* _WHAT YOU SHOULD DO_: In the entries below, find the string "versions" and return each line holding it.

DATASET RECORDS section start

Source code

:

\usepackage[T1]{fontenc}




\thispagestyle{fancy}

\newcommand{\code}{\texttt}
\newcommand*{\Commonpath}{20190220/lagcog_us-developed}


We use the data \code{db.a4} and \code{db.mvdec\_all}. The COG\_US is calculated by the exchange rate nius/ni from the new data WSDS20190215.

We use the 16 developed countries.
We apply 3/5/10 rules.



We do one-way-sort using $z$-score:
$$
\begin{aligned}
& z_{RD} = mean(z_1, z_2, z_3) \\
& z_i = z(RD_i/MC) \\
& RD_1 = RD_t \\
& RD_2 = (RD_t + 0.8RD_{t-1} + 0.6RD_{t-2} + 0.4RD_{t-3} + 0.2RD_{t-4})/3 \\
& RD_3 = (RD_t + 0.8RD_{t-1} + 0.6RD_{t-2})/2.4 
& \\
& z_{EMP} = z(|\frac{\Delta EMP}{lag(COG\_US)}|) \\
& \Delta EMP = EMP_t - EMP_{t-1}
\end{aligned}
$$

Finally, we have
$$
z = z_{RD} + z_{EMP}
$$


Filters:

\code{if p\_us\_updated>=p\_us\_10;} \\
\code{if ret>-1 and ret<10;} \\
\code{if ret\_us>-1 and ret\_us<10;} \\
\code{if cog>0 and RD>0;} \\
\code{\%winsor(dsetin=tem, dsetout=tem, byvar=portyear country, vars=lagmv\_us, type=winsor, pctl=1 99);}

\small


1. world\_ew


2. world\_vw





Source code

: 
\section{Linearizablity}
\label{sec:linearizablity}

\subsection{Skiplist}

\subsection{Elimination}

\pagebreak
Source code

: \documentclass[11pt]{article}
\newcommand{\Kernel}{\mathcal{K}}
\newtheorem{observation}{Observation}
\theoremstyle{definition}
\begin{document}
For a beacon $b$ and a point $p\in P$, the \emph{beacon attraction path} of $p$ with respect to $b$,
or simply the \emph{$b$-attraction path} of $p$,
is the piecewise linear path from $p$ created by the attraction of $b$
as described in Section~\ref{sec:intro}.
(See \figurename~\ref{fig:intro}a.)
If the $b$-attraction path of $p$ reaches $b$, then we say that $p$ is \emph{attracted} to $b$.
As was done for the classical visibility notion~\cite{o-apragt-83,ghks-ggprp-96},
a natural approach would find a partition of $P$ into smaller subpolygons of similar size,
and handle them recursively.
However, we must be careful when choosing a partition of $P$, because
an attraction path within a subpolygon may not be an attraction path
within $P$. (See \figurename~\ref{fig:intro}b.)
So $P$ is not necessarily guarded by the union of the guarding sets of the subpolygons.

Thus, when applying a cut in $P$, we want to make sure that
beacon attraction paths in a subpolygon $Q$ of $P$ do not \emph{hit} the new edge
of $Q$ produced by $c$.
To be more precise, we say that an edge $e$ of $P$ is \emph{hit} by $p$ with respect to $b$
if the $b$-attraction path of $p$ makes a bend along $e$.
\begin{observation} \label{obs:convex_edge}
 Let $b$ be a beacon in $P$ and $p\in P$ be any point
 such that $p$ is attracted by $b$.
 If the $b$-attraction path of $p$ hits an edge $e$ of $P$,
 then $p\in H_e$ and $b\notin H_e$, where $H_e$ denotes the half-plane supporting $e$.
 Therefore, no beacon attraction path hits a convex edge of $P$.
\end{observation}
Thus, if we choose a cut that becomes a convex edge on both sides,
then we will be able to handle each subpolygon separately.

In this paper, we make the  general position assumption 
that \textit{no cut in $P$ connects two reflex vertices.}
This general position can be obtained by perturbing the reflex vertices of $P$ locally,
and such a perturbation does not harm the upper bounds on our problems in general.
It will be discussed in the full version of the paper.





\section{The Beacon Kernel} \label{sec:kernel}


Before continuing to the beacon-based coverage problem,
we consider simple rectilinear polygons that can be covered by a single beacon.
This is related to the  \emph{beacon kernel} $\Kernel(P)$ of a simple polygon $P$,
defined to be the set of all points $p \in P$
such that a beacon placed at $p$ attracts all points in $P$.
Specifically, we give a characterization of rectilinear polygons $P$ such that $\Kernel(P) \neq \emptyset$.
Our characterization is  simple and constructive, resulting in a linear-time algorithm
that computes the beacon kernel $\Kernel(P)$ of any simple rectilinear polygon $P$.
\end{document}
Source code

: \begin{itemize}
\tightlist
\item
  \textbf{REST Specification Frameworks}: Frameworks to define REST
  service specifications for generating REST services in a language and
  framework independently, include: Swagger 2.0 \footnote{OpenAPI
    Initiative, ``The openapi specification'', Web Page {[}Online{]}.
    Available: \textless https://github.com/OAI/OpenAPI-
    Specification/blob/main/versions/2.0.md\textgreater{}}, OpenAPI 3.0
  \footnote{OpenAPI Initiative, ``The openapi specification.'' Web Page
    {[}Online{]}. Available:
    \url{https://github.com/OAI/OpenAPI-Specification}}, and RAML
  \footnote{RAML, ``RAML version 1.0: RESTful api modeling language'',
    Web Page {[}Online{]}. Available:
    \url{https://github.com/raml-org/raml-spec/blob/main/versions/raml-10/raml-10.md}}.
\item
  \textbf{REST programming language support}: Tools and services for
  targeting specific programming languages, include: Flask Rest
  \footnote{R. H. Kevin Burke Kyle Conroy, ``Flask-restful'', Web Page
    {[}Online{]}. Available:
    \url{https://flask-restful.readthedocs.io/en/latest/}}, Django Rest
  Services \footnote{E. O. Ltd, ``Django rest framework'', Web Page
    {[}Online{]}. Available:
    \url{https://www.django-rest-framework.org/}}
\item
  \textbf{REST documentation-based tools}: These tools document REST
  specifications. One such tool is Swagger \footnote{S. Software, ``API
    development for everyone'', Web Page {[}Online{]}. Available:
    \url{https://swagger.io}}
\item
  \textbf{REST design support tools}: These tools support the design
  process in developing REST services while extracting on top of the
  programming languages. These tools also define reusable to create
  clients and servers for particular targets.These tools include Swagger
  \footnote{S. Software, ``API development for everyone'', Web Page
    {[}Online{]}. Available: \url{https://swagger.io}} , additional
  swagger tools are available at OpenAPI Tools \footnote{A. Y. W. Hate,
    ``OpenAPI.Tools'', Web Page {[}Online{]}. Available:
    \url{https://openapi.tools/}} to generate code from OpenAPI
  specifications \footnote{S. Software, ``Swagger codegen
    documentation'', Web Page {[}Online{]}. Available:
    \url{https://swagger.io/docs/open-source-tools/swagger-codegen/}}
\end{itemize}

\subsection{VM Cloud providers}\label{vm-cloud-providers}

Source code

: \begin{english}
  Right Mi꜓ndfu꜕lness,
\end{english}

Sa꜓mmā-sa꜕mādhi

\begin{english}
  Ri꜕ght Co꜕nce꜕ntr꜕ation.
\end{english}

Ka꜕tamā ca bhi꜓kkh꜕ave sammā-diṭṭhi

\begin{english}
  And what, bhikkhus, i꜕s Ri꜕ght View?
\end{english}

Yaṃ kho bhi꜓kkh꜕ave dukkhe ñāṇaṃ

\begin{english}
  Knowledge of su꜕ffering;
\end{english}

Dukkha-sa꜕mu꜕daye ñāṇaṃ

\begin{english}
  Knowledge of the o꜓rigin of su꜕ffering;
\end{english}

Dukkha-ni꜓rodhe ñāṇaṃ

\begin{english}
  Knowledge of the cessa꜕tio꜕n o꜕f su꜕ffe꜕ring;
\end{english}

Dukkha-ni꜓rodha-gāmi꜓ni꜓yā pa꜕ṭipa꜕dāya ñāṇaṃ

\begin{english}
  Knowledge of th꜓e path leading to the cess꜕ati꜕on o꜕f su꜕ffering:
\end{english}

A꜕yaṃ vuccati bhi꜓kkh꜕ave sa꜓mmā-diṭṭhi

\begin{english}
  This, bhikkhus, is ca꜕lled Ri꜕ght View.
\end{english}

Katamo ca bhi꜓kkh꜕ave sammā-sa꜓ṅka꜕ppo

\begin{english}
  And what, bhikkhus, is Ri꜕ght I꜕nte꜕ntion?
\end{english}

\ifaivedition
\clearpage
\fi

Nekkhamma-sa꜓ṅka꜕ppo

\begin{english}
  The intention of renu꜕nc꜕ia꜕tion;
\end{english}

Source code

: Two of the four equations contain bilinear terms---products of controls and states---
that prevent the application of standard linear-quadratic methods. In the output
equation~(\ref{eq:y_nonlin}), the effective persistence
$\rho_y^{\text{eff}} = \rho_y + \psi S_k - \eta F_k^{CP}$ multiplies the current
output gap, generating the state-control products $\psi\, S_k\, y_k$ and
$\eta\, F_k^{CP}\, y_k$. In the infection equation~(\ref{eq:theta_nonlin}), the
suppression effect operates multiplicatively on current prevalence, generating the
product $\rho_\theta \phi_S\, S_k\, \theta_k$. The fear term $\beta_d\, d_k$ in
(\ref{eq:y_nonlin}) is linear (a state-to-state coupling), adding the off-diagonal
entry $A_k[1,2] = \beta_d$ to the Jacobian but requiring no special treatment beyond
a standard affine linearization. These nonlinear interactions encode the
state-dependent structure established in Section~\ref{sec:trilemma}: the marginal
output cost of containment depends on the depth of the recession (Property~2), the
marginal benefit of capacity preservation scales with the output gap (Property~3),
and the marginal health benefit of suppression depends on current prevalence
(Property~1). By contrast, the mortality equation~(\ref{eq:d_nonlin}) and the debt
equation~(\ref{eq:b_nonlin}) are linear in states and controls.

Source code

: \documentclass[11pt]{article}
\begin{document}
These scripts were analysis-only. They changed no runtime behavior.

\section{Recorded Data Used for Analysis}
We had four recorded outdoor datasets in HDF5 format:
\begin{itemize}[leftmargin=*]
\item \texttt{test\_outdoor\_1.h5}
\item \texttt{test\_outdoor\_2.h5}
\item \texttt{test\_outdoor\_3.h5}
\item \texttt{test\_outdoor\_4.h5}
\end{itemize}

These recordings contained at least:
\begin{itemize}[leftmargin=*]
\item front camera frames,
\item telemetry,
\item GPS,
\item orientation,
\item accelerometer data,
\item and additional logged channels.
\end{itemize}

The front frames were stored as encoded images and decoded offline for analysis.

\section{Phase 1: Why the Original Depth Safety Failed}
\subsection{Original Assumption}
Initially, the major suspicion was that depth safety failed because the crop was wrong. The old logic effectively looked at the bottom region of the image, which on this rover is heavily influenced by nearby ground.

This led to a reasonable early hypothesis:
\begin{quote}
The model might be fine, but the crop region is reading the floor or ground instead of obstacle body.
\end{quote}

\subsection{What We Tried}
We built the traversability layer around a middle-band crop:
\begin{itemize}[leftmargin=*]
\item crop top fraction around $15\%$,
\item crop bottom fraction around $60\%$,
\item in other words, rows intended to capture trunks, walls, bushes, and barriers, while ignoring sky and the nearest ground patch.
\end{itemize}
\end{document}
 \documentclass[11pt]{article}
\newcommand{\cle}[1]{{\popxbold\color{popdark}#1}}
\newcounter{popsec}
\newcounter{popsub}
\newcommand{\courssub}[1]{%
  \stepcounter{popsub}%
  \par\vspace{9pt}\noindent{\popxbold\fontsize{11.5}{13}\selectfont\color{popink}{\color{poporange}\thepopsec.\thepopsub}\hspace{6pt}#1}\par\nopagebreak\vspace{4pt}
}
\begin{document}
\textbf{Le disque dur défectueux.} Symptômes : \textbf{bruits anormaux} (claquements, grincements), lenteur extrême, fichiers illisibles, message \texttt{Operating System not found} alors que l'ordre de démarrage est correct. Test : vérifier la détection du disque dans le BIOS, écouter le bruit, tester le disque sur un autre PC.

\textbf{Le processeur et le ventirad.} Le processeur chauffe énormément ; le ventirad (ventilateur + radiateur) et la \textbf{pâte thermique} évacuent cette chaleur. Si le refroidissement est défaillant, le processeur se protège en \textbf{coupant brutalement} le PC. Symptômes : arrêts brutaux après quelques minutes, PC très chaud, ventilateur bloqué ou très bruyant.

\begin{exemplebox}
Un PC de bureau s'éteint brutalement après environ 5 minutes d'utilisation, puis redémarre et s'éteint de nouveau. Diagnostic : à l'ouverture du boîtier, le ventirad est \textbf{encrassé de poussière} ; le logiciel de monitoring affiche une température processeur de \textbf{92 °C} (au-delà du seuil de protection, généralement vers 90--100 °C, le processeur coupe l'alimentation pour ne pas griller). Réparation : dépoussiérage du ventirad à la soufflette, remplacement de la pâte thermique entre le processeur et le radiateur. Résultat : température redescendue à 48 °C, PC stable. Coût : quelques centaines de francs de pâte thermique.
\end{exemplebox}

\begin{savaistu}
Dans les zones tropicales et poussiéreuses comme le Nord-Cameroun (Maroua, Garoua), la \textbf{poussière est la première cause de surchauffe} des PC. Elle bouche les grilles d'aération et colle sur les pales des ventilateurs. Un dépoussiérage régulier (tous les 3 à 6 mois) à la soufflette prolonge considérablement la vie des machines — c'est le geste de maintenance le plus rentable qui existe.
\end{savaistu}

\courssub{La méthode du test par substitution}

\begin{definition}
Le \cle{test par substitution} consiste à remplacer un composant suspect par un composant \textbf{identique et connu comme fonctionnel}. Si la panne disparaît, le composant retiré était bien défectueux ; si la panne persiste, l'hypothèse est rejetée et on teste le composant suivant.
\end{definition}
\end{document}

DATASET RECORDS section end

* _TASK ANSWER_:
    Specification/blob/main/versions/2.0.md\textgreater{}}, OpenAPI 3.0
    \url{https://github.com/raml-org/raml-spec/blob/main/versions/raml-10/raml-10.md}}.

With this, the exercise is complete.